Data shown section start

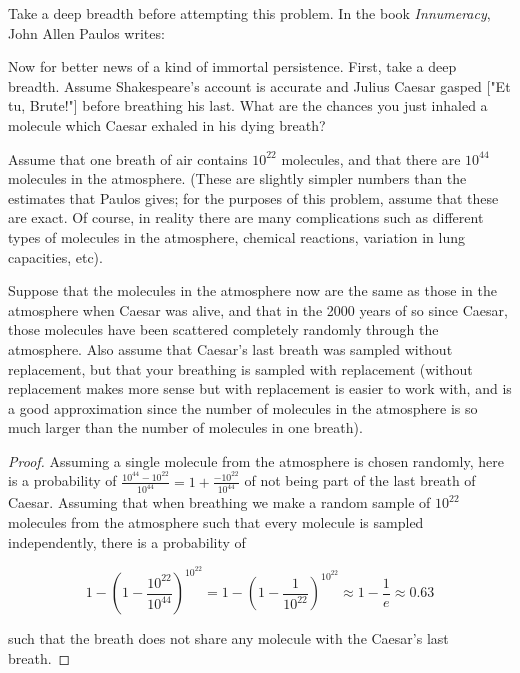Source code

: \begin{exercise}{57}
    Take a deep breadth before attempting this problem. In the book \textit{Innumeracy}, John Allen Paulos writes:

    Now for better news of a kind of immortal persistence. First, take a deep breadth. Assume Shakespeare's account is accurate and Julius Caesar gasped ["Et tu, Brute!"] before breathing his last. What are the chances you just inhaled a molecule which Caesar exhaled in his dying breath?

    Assume that one breath of air contains $10^{22}$ molecules, and that there are $10^{44}$ molecules in the atmosphere. (These are slightly simpler numbers than the estimates that Paulos gives; for the purposes of this problem, assume that these are exact. Of course, in reality there are many complications such as different types of molecules in the atmosphere, chemical reactions, variation in lung capacities, etc).

    Suppose that the molecules in the atmosphere now are the same as those in the atmosphere when Caesar was alive, and that in the 2000 years of so since Caesar, those molecules have been scattered completely randomly through the atmosphere. Also assume that Caesar's last breath was sampled without replacement, but that your breathing is sampled with replacement (without replacement makes more sense but with replacement is easier to work with, and is a good approximation since the number of molecules in the atmosphere is so much larger than the number of molecules in one breath).
\end{exercise}

\begin{proof}
    Assuming a single molecule from the atmosphere is chosen randomly, here is a probability of $\frac{10^{44}-10^{22}}{10^{44}} = 1 + \frac{-10^{22}}{10^{44}}$ of not being part of the last breath of Caesar. Assuming that when breathing we make a random sample of $10^{22}$ molecules from the atmosphere such that every molecule is sampled independently, there is a probability of 
    
    $$1-\left(1 - \frac{10^{22}}{10^{44}}\right)^{10^{22}} = 1-\left(1 - \frac{1}{10^{22}}\right)^{10^{22}} \approx 1-\frac{1}{e} \approx 0.63$$
    
    such that the breath does not share any molecule with the Caesar's last breath.
\end{proof}

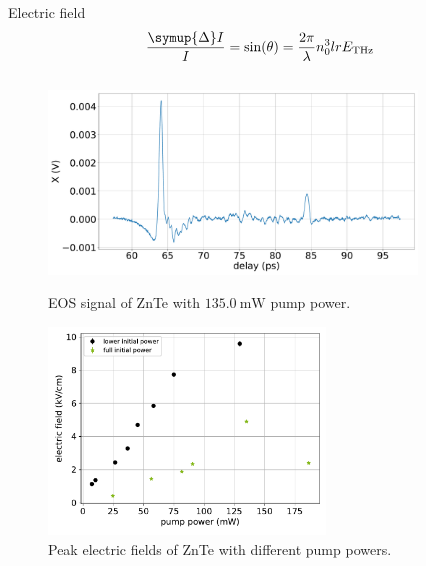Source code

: \documentclass[aspectratio=1610, 9pt]{beamer}
\begin{document}
\begin{frame}{Electric field}
  \begin{equation}
    \frac{\symup{\Delta}I}{I} = \text{sin}(\theta) = \frac{2\pi}{\lambda} n_0^3 l r E_\text{THz}
  \end{equation}
  \begin{center}
  \begin{columns}
    \begin{column}{.5\textwidth}
      \begin{figure}
        \begin{overprint}
          \includegraphics[width=\textwidth]{images/2_11_30_20normalX.pdf}\caption{\textcolor{tugreen}{EOS signal} of ZnTe with $\SI{135.0}{\milli\W}$ pump power.}
          \includegraphics[width=0.75\textwidth]{images/eltric_field_ZnTe.pdf}\caption{\textcolor{tugreen}{Peak electric fields} of ZnTe with different pump powers.}
        \end{overprint}
      \end{figure}
  \end{column}
  \begin{column}{.5\textwidth}
    \begin{figure}

\end{figure}
\end{column}
\end{columns}
\end{center}
\end{frame}
\end{document}
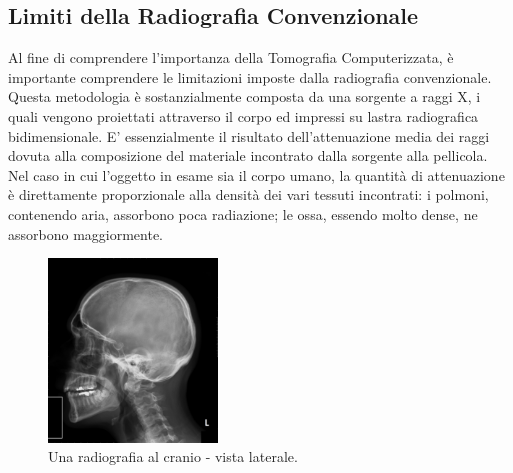 \documentclass[a4paper,11pt, oneside]{article}
\begin{document}

                
               
            \subsection{Limiti della Radiografia Convenzionale}
                \par
                    Al fine di comprendere l'importanza della Tomografia Computerizzata, è importante comprendere le limitazioni imposte dalla radiografia convenzionale. Questa metodologia è sostanzialmente composta da una sorgente a raggi X, i quali vengono proiettati attraverso il corpo ed impressi su lastra radiografica bidimensionale. E’ essenzialmente il risultato dell’attenuazione media\cite{hounsfield-nobel-lecture} dei raggi dovuta alla composizione del materiale incontrato dalla sorgente alla pellicola. Nel caso in cui l’oggetto in esame sia il corpo umano, la quantità di attenuazione è direttamente proporzionale alla densità dei vari tessuti incontrati: i polmoni, contenendo aria, assorbono poca radiazione; le ossa, essendo molto dense, ne assorbono maggiormente.
                            
                    \begin{figure}[h]
                        \centering
                        \includegraphics[width=0.4\textwidth]{radiografia}
                        \caption{Una radiografia al cranio - vista laterale.}
                        \label{fig:skull}
                    \end{figure}
                        
\end{document}
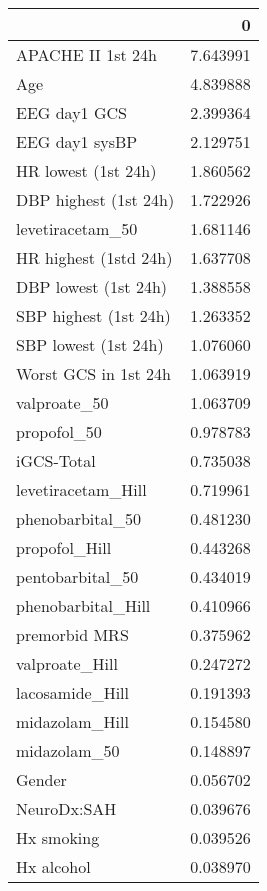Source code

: \begin{tabular}{lr}
\toprule
{} &         0 \\
\midrule
APACHE II 1st 24h              &  7.643991 \\
Age                            &  4.839888 \\
EEG day1 GCS                   &  2.399364 \\
EEG day1 sysBP                 &  2.129751 \\
HR lowest (1st 24h)            &  1.860562 \\
DBP highest (1st 24h)          &  1.722926 \\
levetiracetam\_50               &  1.681146 \\
HR highest (1std 24h)          &  1.637708 \\
DBP lowest (1st 24h)           &  1.388558 \\
SBP highest (1st 24h)          &  1.263352 \\
SBP lowest (1st 24h)           &  1.076060 \\
Worst GCS in 1st 24h           &  1.063919 \\
valproate\_50                   &  1.063709 \\
propofol\_50                    &  0.978783 \\
iGCS-Total                     &  0.735038 \\
levetiracetam\_Hill             &  0.719961 \\
phenobarbital\_50               &  0.481230 \\
propofol\_Hill                  &  0.443268 \\
pentobarbital\_50               &  0.434019 \\
phenobarbital\_Hill             &  0.410966 \\
premorbid MRS                  &  0.375962 \\
valproate\_Hill                 &  0.247272 \\
lacosamide\_Hill                &  0.191393 \\
midazolam\_Hill                 &  0.154580 \\
midazolam\_50                   &  0.148897 \\
Gender                         &  0.056702 \\
NeuroDx:SAH                    &  0.039676 \\
Hx smoking                     &  0.039526 \\
Hx alcohol                     &  0.038970 \\

\end{tabular}
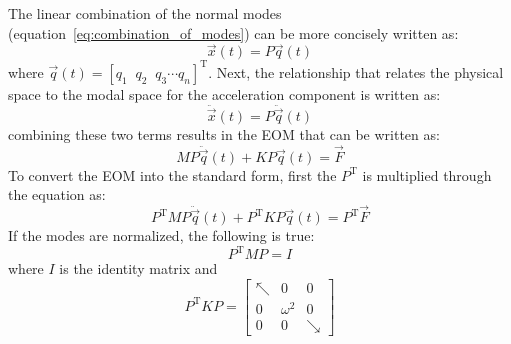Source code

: \documentclass[12pt,letter]{article}
\begin{document}
	
		
	The linear combination of the normal modes (equation~\ref{eq:combination_of_modes}) can be more concisely written as:
	\begin{equation}
	\vec{x}(t) = P\vec{q}(t)
	\end{equation}
	where $\vec{q}(t) = [q_1 \; \; q_2 \; \; q_3 \cdots q_n]^{\text{T}}$. Next, the relationship that relates the physical space to the modal space for the acceleration component is written as:
	\begin{equation}
	\ddot{\vec{x}}(t) = P\ddot{\vec{q}}(t)
	\end{equation}
	combining these two terms results in the EOM that can be written as:
	\begin{equation}
	M P\ddot{\vec{q}}(t) + KP\vec{q}(t) = \vec{F}
	\end{equation}
	To convert the EOM into the standard form, first the $P^{\text{T}}$ is multiplied through the equation as:
	\begin{equation}
	P^{\text{T}} M P\ddot{\vec{q}}(t) + P^{\text{T}} K P\vec{q}(t) = P^{\text{T}} \vec{F}
	\end{equation}
	If the modes are normalized, the following is true: 
	\begin{equation}
	P^{\text{T}} M P = I
	\label{eq:modes_normalized}
	\end{equation}
	where $I$ is the identity matrix and 
	\begin{equation}
	P^{\text{T}} K P = \begin{bmatrix} \nwarrow & 0 & 0 \\  0  & \omega^2 & 0 \\  0  & 0 & \searrow \end{bmatrix}
	\end{equation}
	
\end{document}
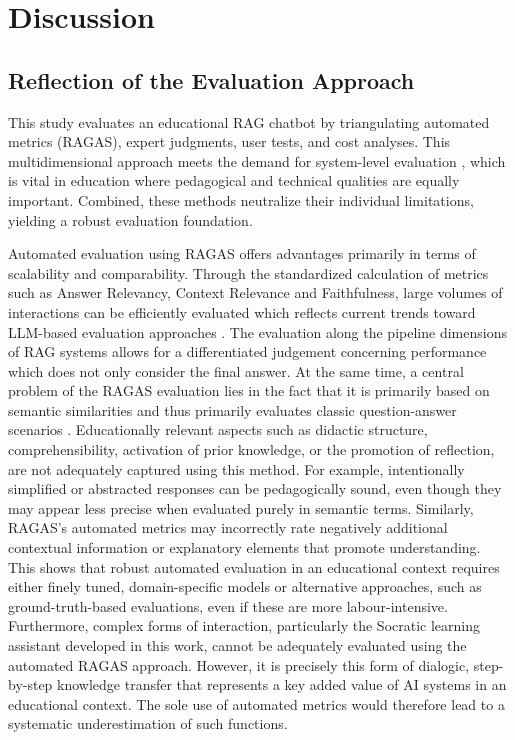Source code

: \section{Discussion}
\subsection{Reflection of the Evaluation Approach}

This study evaluates an educational RAG chatbot by triangulating automated metrics (RAGAS), expert judgments, user tests, and cost analyses. This multidimensional approach meets the demand for system-level evaluation \autocite{Yu2024RAGEvalSurvey,bdcc9120320}, which is vital in education where pedagogical and technical qualities are equally important. Combined, these methods neutralize their individual limitations, yielding a robust evaluation foundation.

Automated evaluation using RAGAS offers advantages primarily in terms of scalability and comparability. Through the standardized calculation of metrics such as Answer Relevancy, Context Relevance and Faithfulness, large volumes of interactions can be efficiently evaluated which reflects current trends toward LLM-based evaluation approaches \autocite{es2025ragas,saadfalcon2024ares,CRUDRAG}. The evaluation along the pipeline dimensions of RAG systems allows for a differentiated judgement concerning performance which does not only consider the final answer. At the same time, a central problem of the RAGAS evaluation lies in the fact that it is primarily based on semantic similarities and thus primarily evaluates classic question-answer scenarios \autocite{Lewis2020_RAG}. Educationally relevant aspects such as didactic structure, comprehensibility, activation of prior knowledge, or the promotion of reflection, are not adequately captured using this method. For example, intentionally simplified or abstracted responses can be pedagogically sound, even though they may appear less precise when evaluated purely in semantic terms. Similarly, RAGAS's automated metrics may incorrectly rate negatively additional contextual information or explanatory elements that promote understanding. This shows that robust automated evaluation in an educational context requires either finely tuned, domain-specific models or alternative approaches, such as ground-truth-based evaluations, even if these are more labour-intensive.
Furthermore, complex forms of interaction, particularly the Socratic learning assistant developed in this work, cannot be adequately evaluated using the automated RAGAS approach. However, it is precisely this form of dialogic, step-by-step knowledge transfer that represents a key added value of AI systems in an educational context. The sole use of automated metrics would therefore lead to a systematic underestimation of such functions.

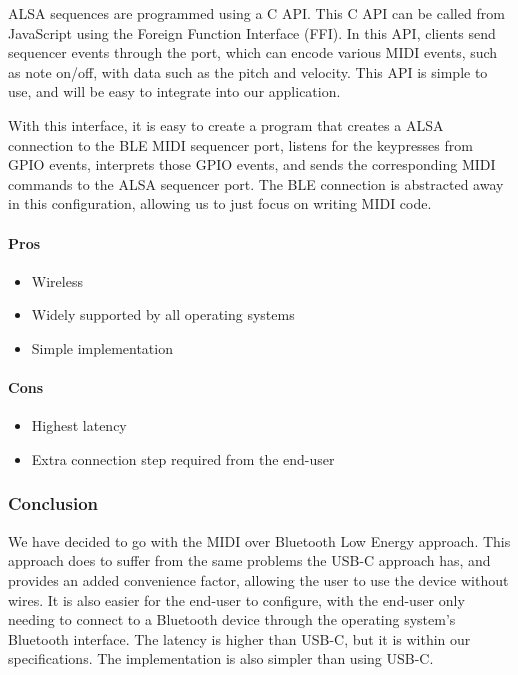 ALSA sequences are programmed using a C API. This C API can be called from JavaScript
using the Foreign Function Interface (FFI). In this API, clients send sequencer events
through the port, which can encode various MIDI events, such as note on/off, with data
such as the pitch and velocity. This API is simple to use, and will be easy to integrate
into our application.

With this interface, it is easy to create a program that creates a ALSA connection to the
BLE MIDI sequencer port, listens for the keypresses from GPIO events, interprets those
GPIO events, and sends the corresponding MIDI commands to the ALSA sequencer port. The BLE
connection is abstracted away in this configuration, allowing us to just focus on writing
MIDI code.

\paragraph{Pros}

\begin{itemize}
  \item Wireless
  \item Widely supported by all operating systems
  \item Simple implementation
\end{itemize}

\paragraph{Cons}

\begin{itemize}
  \item Highest latency
  \item Extra connection step required from the end-user
\end{itemize}

\subsubsection{Conclusion}

We have decided to go with the MIDI over Bluetooth Low Energy approach. This approach does
to suffer from the same problems the USB-C approach has, and provides an added convenience
factor, allowing the user to use the device without wires. It is also easier for the
end-user to configure, with the end-user only needing to connect to a Bluetooth device
through the operating system's Bluetooth interface. The latency is higher than USB-C, but
it is within our specifications. The implementation is also simpler than using USB-C.

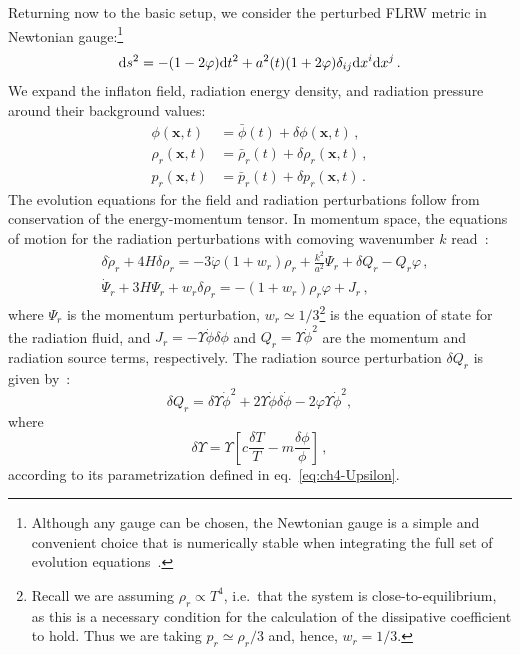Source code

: Returning now to the basic setup, we consider the perturbed FLRW metric in Newtonian gauge:\footnote{Although any gauge can be chosen, the Newtonian gauge is a simple and convenient choice that is numerically stable when integrating the full set of evolution equations~\cite{Das:2020xmh}.}
\begin{equation}
    {\rm d}s^2 = -(1 -2\varphi){\rm d}t^2 + a^2(t)(1+2\varphi)\delta_{ij}{\rm d}x^{i}{\rm d}x^{j}\,.
    \label{eq:ch4-2.1}
\end{equation}
We expand the inflaton field, radiation energy density, and radiation pressure around their background values:
\begin{align}
    \phi(\mathbf{x}, t) & =\bar{\phi}(t)+\delta \phi(\mathbf{x}, t)\,, \\
    \rho_r(\mathbf{x}, t) & =\bar{\rho}_r(t)+\delta \rho_r(\mathbf{x}, t)\,, \\
    p_r(\mathbf{x}, t) & =\bar{p}_r(t)+\delta p_r(\mathbf{x}, t)\,.
\end{align}
The evolution equations for the field and radiation perturbations follow from conservation of the energy-momentum tensor. In momentum space, the equations of motion for the radiation perturbations with comoving wavenumber $k$ read~\cite{Bastero-Gil:2011rva}:
\begin{align}
    & \delta \dot{\rho}_r+4 H \delta \rho_r=-3\dot{\varphi}\left(1+w_r\right) \rho_r +\frac{k^2}{a^2} \Psi_r+\delta Q_r-Q_r \varphi\,, \label{eq:ch4-2.2}\\
    &\dot{\Psi}_r+3 H \Psi_r+w_r \delta \rho_r=-\left(1+w_r\right) \rho_r \varphi+J_r\,, \label{eq:ch4-2.3}
\end{align}
where $\Psi_r$ is the momentum perturbation, $w_r\simeq 1/3$\footnote{Recall we are assuming $\rho_r\propto T^4$, i.e.\ that the system is close-to-equilibrium, as this is a necessary condition for the calculation of the dissipative coefficient to hold. Thus we are taking $p_r\simeq \rho_r/3 $ and, hence, $w_r = 1/3$.} is the equation of state for the radiation fluid, and $J_r = -\Upsilon\dot{\phi}\delta\phi$ and $Q_r = \Upsilon \dot{\phi}^2$ are the momentum and radiation source terms, respectively. The radiation source perturbation $\delta Q_r$ is given by~\cite{Bastero-Gil:2011rva}:
\begin{equation}
    \delta Q_r=\delta \Upsilon \dot{\phi}^2+2 \Upsilon \dot{\phi} \delta \dot{\phi}-2 \varphi \Upsilon \dot{\phi}^2, \label{eq:ch4-2.4}
\end{equation}
where
\begin{equation}
    \delta \Upsilon=\Upsilon\left[c \frac{\delta T}{T}-m \frac{\delta \phi}{\phi}\right]\,, \label{eq:ch4-2.5}
\end{equation}
according to its parametrization defined in eq.~\eqref{eq:ch4-Upsilon}.

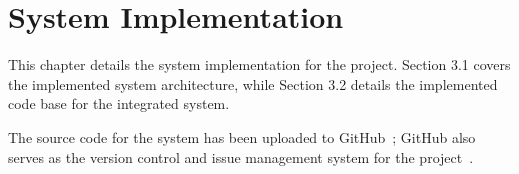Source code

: \chapter{System Implementation}

This chapter details the system implementation for the project.
Section 3.1 covers the implemented system architecture, while Section
3.2 details the implemented code base for the integrated system.

The source code for the system has been uploaded to GitHub~\cite{gh-magor};
GitHub also serves as the version control and issue management
system for the project~\cite{gh-magor-is}.
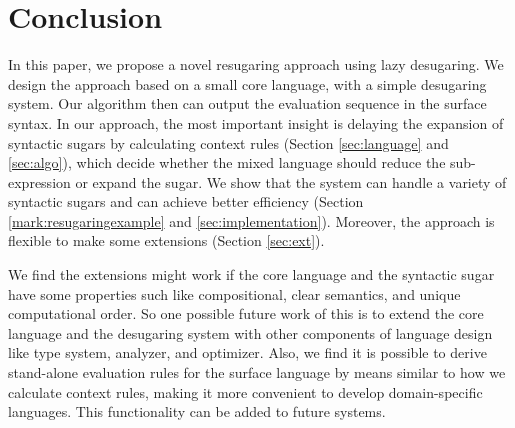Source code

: \section{Conclusion}
\label{sec7}


In this paper, we propose a novel resugaring approach using lazy desugaring. We design the approach based on a small core language, with a simple desugaring system. Our algorithm then can output the evaluation sequence in the surface syntax. In our approach, the most important insight is delaying the expansion of syntactic sugars by calculating context rules (Section \ref{sec:language} and \ref{sec:algo}), which decide whether the mixed language should reduce the sub-expression or expand the sugar. We show that the system can handle a variety of syntactic sugars and can achieve better efficiency (Section \ref{mark:resugaringexample} and \ref{sec:implementation}). Moreover, the approach is flexible to make some extensions (Section \ref{sec:ext}).

We find the extensions might work if the core language and the syntactic sugar have some properties such like compositional, clear semantics, and unique computational order. So one possible future work of this is to extend the core language and the desugaring system with other components of language design like type system, analyzer, and optimizer. Also, we find it is possible to derive stand-alone evaluation rules for the surface language by means similar to how we calculate context rules, making it more convenient to develop domain-specific languages. This functionality can be added to future systems.
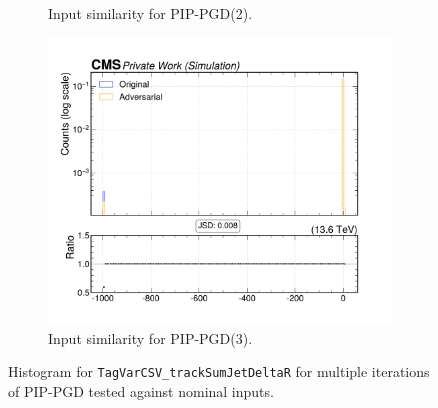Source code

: \begin{figure}[htbp]
\begin{subfigure}[t]{0.32\textwidth}
    \caption*{Input similarity for PIP-PGD(2).}
  \end{subfigure}\hfill
  \begin{subfigure}[t]{0.32\textwidth}
    \includegraphics[width=\linewidth]{media/output/features/compare/combined_it_3/cmp_global_features_TagVarCSV_trackSumJetDeltaR.pdf}
    \caption*{Input similarity for PIP-PGD(3).}
  \end{subfigure}

  \caption*{Histogram for \texttt{TagVarCSV\_trackSumJetDeltaR} for multiple iterations of PIP-PGD tested against nominal inputs.}
  \label{fig:combined_input_TagVarCSV_trackSumJetDeltaR}
\end{figure}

Data shown section end

Lines in the data that include the word "work" should all be copied.

    Suppose that the molecules in the atmosphere now are the same as those in the atmosphere when Caesar was alive, and that in the 2000 years of so since Caesar, those molecules have been scattered completely randomly through the atmosphere. Also assume that Caesar's last breath was sampled without replacement, but that your breathing is sampled with replacement (without replacement makes more sense but with replacement is easier to work with, and is a good approximation since the number of molecules in the atmosphere is so much larger than the number of molecules in one breath).
Furthermore, complex forms of interaction, particularly the Socratic learning assistant developed in this work, cannot be adequately evaluated using the automated RAGAS approach. However, it is precisely this form of dialogic, step-by-step knowledge transfer that represents a key added value of AI systems in an educational context. The sole use of automated metrics would therefore lead to a systematic underestimation of such functions.
We find the extensions might work if the core language and the syntactic sugar have some properties such like compositional, clear semantics, and unique computational order. So one possible future work of this is to extend the core language and the desugaring system with other components of language design like type system, analyzer, and optimizer. Also, we find it is possible to derive stand-alone evaluation rules for the surface language by means similar to how we calculate context rules, making it more convenient to develop domain-specific languages. This functionality can be added to future systems.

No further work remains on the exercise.